RancherOS on VMWare failing to successfully provision a cluster

Since the upgrade to Rancher v2.1.1, I have been unable to successfully deploy a cluster on the first attempt.

Each time, the node VM’s that get brought up may or may not get an IP address via DHCP. A reboot of the server doesn’t help. You have power down and back up the server to get an IP.

Even if they do get an IP, Rancher doesn’t successfully deploy everything to the nodes, leaving the cluster down.

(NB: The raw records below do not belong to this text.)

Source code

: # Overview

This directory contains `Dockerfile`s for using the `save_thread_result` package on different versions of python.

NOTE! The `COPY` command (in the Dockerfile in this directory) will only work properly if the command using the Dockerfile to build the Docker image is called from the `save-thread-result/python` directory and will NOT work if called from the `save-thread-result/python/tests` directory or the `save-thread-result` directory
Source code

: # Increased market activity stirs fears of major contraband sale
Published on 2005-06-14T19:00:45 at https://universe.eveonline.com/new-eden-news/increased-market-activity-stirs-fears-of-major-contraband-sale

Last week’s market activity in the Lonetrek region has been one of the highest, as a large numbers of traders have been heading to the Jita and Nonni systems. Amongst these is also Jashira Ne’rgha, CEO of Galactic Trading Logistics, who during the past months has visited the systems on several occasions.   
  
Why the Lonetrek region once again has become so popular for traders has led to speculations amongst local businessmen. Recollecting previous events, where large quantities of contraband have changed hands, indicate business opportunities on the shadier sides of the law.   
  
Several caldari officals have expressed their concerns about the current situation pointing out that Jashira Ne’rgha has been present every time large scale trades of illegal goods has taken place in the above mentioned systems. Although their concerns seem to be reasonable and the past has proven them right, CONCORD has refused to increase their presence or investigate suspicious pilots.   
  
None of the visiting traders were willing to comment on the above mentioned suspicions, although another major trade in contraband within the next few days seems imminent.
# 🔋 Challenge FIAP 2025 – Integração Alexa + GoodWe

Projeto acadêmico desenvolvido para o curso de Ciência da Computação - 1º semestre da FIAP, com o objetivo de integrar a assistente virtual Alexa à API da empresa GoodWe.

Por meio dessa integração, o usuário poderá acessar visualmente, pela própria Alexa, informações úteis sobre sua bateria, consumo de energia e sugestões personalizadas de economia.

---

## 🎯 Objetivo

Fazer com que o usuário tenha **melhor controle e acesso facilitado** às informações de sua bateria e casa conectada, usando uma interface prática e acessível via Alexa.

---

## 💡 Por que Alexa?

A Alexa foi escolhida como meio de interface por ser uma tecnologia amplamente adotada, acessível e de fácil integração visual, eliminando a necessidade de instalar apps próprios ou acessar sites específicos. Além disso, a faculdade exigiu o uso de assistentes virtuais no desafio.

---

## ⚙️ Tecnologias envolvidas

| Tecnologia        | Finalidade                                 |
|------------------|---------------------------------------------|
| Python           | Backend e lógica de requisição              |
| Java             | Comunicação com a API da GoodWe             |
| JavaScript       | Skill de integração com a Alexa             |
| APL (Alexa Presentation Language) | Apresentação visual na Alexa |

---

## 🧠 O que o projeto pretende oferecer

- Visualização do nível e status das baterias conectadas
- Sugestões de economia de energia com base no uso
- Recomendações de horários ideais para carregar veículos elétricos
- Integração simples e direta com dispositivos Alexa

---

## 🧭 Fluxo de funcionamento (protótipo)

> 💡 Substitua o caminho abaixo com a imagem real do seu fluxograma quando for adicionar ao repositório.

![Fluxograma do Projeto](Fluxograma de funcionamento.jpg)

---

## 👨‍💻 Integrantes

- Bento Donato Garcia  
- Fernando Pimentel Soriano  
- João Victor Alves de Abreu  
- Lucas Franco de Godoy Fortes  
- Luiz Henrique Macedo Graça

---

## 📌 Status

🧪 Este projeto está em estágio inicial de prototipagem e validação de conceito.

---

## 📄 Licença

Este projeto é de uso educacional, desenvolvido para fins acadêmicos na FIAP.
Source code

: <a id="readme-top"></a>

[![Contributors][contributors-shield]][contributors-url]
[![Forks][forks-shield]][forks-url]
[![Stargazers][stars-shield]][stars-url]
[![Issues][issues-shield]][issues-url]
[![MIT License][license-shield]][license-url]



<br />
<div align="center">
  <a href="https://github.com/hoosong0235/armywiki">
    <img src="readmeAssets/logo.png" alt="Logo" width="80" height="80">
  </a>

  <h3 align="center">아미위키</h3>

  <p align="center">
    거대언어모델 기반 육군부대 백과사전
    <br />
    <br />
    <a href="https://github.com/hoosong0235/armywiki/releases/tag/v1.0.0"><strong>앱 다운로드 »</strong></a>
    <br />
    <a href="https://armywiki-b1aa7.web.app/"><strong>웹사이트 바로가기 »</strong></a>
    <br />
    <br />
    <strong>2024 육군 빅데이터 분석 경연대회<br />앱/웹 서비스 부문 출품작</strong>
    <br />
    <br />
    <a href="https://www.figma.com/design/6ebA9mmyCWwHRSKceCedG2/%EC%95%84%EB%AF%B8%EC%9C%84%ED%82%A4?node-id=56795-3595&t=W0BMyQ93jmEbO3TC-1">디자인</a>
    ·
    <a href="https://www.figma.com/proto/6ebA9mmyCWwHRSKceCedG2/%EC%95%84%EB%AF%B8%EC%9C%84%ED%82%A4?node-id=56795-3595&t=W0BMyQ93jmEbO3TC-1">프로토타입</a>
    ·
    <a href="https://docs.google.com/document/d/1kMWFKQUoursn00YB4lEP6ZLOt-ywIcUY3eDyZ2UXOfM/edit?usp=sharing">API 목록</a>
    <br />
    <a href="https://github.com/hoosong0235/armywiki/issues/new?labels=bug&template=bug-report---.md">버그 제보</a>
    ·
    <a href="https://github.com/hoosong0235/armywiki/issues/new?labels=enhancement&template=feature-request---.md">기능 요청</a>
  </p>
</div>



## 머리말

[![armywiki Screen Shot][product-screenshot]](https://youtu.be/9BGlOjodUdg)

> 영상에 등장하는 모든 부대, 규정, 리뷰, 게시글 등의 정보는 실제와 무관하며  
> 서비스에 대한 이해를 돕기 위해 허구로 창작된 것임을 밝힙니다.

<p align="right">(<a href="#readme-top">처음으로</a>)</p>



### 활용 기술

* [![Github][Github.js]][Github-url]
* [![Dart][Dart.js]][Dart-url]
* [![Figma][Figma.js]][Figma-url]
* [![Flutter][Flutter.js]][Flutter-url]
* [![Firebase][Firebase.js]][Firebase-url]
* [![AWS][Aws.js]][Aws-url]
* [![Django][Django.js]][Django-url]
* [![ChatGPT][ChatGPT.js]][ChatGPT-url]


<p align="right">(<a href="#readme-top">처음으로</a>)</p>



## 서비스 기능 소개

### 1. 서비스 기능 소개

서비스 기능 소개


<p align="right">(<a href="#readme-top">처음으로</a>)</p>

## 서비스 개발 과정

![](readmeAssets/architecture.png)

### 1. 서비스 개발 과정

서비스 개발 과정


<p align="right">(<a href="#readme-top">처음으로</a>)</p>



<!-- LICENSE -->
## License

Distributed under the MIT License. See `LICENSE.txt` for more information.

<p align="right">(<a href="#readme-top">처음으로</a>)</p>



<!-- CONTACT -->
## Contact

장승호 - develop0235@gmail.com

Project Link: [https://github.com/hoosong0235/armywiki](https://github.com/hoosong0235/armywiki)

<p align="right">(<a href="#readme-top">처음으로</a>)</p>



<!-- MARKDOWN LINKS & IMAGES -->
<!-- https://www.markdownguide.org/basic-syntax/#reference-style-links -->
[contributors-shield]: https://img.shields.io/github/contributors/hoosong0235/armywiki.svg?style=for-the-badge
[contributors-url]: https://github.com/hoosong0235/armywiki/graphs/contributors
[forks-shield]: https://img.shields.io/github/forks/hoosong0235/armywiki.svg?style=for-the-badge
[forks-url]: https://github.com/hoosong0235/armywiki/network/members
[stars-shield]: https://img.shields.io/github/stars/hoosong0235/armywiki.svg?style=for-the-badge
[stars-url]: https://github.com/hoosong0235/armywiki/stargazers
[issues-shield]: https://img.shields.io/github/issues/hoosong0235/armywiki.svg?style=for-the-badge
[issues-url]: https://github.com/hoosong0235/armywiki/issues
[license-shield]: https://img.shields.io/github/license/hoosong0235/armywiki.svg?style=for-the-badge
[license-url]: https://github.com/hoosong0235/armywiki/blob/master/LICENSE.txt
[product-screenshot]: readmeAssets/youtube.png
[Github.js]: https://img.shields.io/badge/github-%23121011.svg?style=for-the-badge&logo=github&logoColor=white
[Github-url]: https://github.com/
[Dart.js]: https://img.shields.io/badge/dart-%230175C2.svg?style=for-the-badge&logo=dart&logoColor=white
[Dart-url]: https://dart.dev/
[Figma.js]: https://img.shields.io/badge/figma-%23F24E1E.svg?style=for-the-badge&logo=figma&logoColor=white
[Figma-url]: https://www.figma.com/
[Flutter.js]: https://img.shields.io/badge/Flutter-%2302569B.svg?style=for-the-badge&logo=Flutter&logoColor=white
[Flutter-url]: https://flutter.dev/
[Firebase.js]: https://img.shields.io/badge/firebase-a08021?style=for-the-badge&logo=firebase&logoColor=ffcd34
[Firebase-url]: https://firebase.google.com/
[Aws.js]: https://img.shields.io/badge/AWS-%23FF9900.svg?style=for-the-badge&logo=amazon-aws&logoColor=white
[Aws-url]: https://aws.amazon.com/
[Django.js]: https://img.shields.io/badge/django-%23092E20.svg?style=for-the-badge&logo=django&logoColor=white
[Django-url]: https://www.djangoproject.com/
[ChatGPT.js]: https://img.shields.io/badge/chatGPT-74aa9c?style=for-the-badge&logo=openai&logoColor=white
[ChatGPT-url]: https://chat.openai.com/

Seeing errors such as: [network] Host [10.85.175.29] is not able to connect to the following ports: [10.85.175.36:2379]. Please check network policies and firewall rules

Or when looking at the Etcd logs:
rafthttp: request cluster ID mismatch (got c8ba020dc536a627 want 6d31c0a3ea602366)

Shouldn’t have a cluster ID mismatch when these are brand new VM’s created by Rancher’s cluster creation process using Rancher OS.

Rancher Agent logs:
Failed to connect to proxy. web socket bad handshake

Error: failed to start containers: Kubelet

  • sleep 2
  • docker start Kubelet
    Error: response from daemon: {“message”:“No such container: kubelet”}

It’s all been wildly inconsistent and leaving me unable to bring up new clusters.

In the machines that don’t get DHCP IP, when looking at them, they also don’t have a physical network adapter (eth0) at all, even though vSphere shows it’s connected and active.

Interesting…all my new K8S nodes I’m brining up are registering their hostname in DNS as rancher.internal.mydomain.com, which happens to be the name of my rancher server itself.

RancherOS starts with the default hostname rancher if the user does not set the hostname parameter or does not add the DHCP parameter like this force_hostname=true. I think you can try add this params to your RancherOS node:

#cloud-config
hostname: xxx